Some aspects of the observations still puzzle researchers, but flows
of liquid brine fit the features' characteristics better than
alternate hypotheses. Saltiness lowers the freezing temperature of
water.

Sites with active flows get warm enough, even in the shallow
subsurface, to sustain liquid water that is about as salty as Earth's
oceans, while pure water would freeze at the observed temperatures.

"These dark lineations are different from other types of features on
Martian slopes," said MRO project scientist Richard Zurek of NASA's
Jet Propulsion Laboratory in Pasadena, Calif. "Repeated observations
show they extend ever farther downhill with time during the warm
season."

The features imaged are only about 0.5 to 5 yards or meters wide, with
lengths up to hundreds of yards. The width is much narrower than
previously reported gullies on Martian slopes. However, some of those
locations display more than 1,000 individual flows. Also, while
gullies are abundant on cold, pole-facing slopes, these dark flows
are on warmer, equator-facing slopes.

The images show flows lengthen and darken on rocky equator-facing
slopes from late spring to early fall. The seasonality, latitude
distribution and brightness changes suggest a volatile material is
involved, but there is no direct detection of one. The settings are
too warm for carbon-dioxide frost and, at some sites, too cold for
pure water. This suggests the action of brines which have lower
freezing points. Salt deposits over much of Mars indicate brines were
abundant in Mars' past. These recent observations suggest brines
still may form near the surface today in limited times and places.

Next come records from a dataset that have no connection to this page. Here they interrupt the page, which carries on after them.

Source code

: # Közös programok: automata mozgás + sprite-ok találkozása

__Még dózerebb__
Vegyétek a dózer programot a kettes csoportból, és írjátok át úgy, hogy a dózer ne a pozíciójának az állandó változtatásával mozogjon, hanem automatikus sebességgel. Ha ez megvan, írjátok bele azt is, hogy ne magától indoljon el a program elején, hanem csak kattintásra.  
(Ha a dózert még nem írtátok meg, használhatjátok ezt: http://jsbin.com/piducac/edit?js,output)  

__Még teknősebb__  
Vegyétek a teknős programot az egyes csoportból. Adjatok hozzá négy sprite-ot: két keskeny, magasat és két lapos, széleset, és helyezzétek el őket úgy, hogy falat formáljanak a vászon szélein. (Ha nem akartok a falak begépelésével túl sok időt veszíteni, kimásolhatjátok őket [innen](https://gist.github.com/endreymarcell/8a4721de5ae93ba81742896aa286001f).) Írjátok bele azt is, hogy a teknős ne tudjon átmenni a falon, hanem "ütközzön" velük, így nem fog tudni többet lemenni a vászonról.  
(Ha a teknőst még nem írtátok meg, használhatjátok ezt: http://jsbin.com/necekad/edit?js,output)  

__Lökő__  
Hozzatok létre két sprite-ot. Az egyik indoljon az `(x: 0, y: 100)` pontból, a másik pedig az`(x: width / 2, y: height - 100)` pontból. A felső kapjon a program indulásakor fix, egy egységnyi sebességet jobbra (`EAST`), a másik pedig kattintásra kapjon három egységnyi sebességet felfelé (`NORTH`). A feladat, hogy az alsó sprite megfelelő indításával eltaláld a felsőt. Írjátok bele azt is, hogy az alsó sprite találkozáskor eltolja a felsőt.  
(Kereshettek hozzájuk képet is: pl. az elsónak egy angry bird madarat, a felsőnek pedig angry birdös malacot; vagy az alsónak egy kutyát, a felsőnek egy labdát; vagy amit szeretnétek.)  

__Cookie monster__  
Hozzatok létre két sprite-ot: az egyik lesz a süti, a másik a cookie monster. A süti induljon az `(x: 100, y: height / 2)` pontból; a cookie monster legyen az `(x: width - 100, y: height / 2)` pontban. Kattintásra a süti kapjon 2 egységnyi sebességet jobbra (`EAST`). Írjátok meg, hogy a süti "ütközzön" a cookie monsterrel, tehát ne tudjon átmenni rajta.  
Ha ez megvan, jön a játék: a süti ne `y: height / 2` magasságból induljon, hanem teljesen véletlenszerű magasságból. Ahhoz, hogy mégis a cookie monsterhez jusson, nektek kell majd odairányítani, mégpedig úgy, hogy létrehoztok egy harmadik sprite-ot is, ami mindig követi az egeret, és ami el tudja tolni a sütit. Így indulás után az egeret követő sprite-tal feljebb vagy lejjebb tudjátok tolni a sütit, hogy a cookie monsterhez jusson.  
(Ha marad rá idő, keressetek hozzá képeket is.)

When researchers checked flow-marked slopes with the orbiter's Compact
Reconnaissance Imaging Spectrometer for Mars (CRISM), no sign of
water appeared. The features may quickly dry on the surface or could
be shallow subsurface flows.

"The flows are not dark because of being wet," McEwen said. "They are
dark for some other reason."
A flow initiated by briny water could rearrange grains or change
surface roughness in a way that darkens the appearance. How the
features brighten again when temperatures drop is harder to explain.

"It's a mystery now, but I think it's a solvable mystery with further
observations and laboratory experiments," McEwen said.

These results are the closest scientists have come to finding evidence
of liquid water on the planet's surface today. Frozen water, however
has been detected near the surface in many middle to high-latitude
regions. Fresh-looking gullies suggest slope movements in
geologically recent times, perhaps aided by water. Purported droplets
of brine also appeared on struts of the Phoenix Mars Lander. If
further study of the recurring dark flows supports evidence of
brines, these could be the first known Martian locations with liquid
water.

MRO is managed by JPL for NASA's Science Mission Directorate in
Washington. The University of Arizona's Lunar and Planetary
Laboratory operates HiRISE. The camera was built by Ball Aerospace &
Technologies Corp. in Boulder, Colo. Johns Hopkins University Applied
Physics Laboratory in Laurel, Md., provided and operates CRISM.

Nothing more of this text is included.